Key Takeaways
- ✓70% of cloud organizations rely on Helm for Kubernetes
- ✓Helm manages dependencies and charts; Kustomize offers overlays without templating
Choosing between Helm and Kustomize to manage your Kubernetes deployments determines your daily productivity and infrastructure maintainability. This Helm vs Kustomize Kubernetes comparison objectively examines the two most adopted Kubernetes deployment tools. 70% of organizations use Kubernetes in cloud environments, and the majority rely on Helm (Orca Security 2025). However, Kustomize is gaining ground as a native alternative. Which tool fits your needs?
TL;DR: Helm excels for complex deployments with templating and dependency management.
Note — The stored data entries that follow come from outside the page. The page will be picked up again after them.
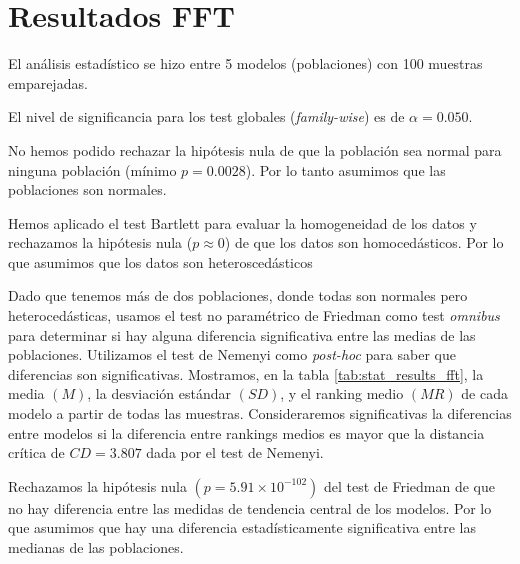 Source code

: \documentclass[a4paper,oneside,11pt,leqno]{article}
\begin{document}
	\section{Resultados FFT}
	\label{sec:results_fft}
	
	El análisis estadístico se hizo entre 5 modelos (poblaciones) con 100 muestras emparejadas.
	
	El nivel de significancia para los test globales (\textit{family-wise}) es de $\alpha=0.050$.
	
	No hemos podido rechazar la hipótesis nula de que la población sea normal para ninguna población (mínimo $p=0.0028$). Por lo tanto asumimos que las poblaciones son normales.
	
	Hemos aplicado el test Bartlett para evaluar la homogeneidad de los datos y rechazamos la hipótesis nula ($p\approx 0$) de que los datos son homocedásticos. Por lo que asumimos que los datos son heteroscedásticos
	
	Dado que tenemos más de dos poblaciones, donde todas son normales pero heterocedásticas, usamos el test no paramétrico de Friedman como test \textit{omnibus} para determinar si hay alguna diferencia significativa entre las medias de las poblaciones. Utilizamos el test de Nemenyi como \textit{post-hoc} para saber que diferencias son significativas. Mostramos, en la tabla \ref{tab:stat_results_fft}, la media $(M)$, la desviación estándar $(SD)$, y el ranking medio $(MR)$ de cada modelo a partir de todas las muestras. Consideraremos significativas la diferencias entre modelos si la diferencia entre rankings medios es mayor que la distancia crítica de $CD=3.807$ dada por el test de Nemenyi.
	
	Rechazamos la hipótesis nula $(p=5.91\times 10^{-102})$ del test de Friedman de que no hay diferencia entre las medidas de tendencia central de los modelos. Por lo que asumimos que hay una diferencia estadísticamente significativa entre las medianas de las poblaciones.
	
\end{document}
Kustomize shines for simple overlays without a learning curve. Choose Helm for third-party applications and shared charts; Kustomize for internal configurations and pure GitOps approach.
To master these Kubernetes deployment tools, follow the LFD459 Kubernetes for Application Developers training.
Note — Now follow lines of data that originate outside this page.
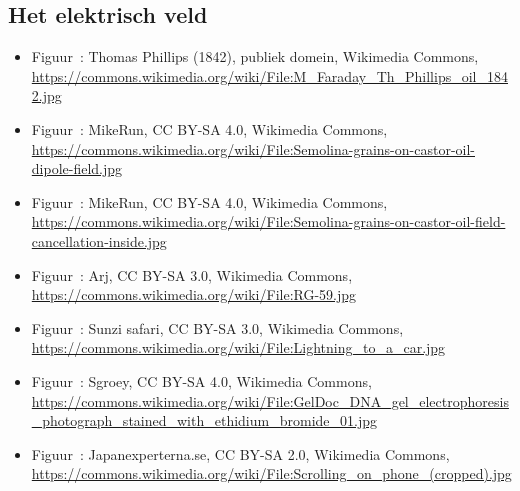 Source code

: \documentclass{ximera}
\begin{document}
\subsection*{Het elektrisch veld}
\begin{itemize}
        \item Figuur~: Thomas Phillips (1842), publiek domein, Wikimedia Commons, \url{https://commons.wikimedia.org/wiki/File:M_Faraday_Th_Phillips_oil_1842.jpg}
        \item Figuur~: MikeRun, CC BY-SA 4.0, Wikimedia Commons, \url{https://commons.wikimedia.org/wiki/File:Semolina-grains-on-castor-oil-dipole-field.jpg}
        \item Figuur~: MikeRun, CC BY-SA 4.0, Wikimedia Commons, \url{https://commons.wikimedia.org/wiki/File:Semolina-grains-on-castor-oil-field-cancellation-inside.jpg}
        \item Figuur~: Arj, CC BY-SA 3.0, Wikimedia Commons, \url{https://commons.wikimedia.org/wiki/File:RG-59.jpg}
        \item Figuur~: Sunzi safari, CC BY-SA 3.0, Wikimedia Commons, \url{https://commons.wikimedia.org/wiki/File:Lightning_to_a_car.jpg}
        \item Figuur~: Sgroey, CC BY-SA 4.0, Wikimedia Commons, \url{https://commons.wikimedia.org/wiki/File:GelDoc_DNA_gel_electrophoresis_photograph_stained_with_ethidium_bromide_01.jpg}
        \item Figuur~: Japanexperterna.se, CC BY-SA 2.0, Wikimedia Commons, \url{https://commons.wikimedia.org/wiki/File:Scrolling_on_phone_(cropped).jpg}
\end{itemize}
\end{document}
Comparison Table: Helm vs Kustomize on 7 Criteria
| Criterion | Helm | Kustomize |
|---|---|---|
| Approach | Go templating | Declarative patching |
| Adoption | ~70% of clusters (Orca Security 2025) | Built into kubectl since v1.14 |
| Learning curve | Medium (Go templates syntax) | Low (native YAML) |
| Dependency management | ✅ Native (Chart.yaml) | ❌ Manual |
| Ecosystem | 10,000+ public charts (ArtifactHub) | Community components |
| Rollback | ✅ Native (helm rollback) | ❌ Via Git |
| GitOps integration | ArgoCD, Flux | ArgoCD, Flux (native) |
Remember: Helm and Kustomize are not mutually exclusive. ArgoCD and Flux support both, and some teams combine Helm for external dependencies with Kustomize for environment overlays.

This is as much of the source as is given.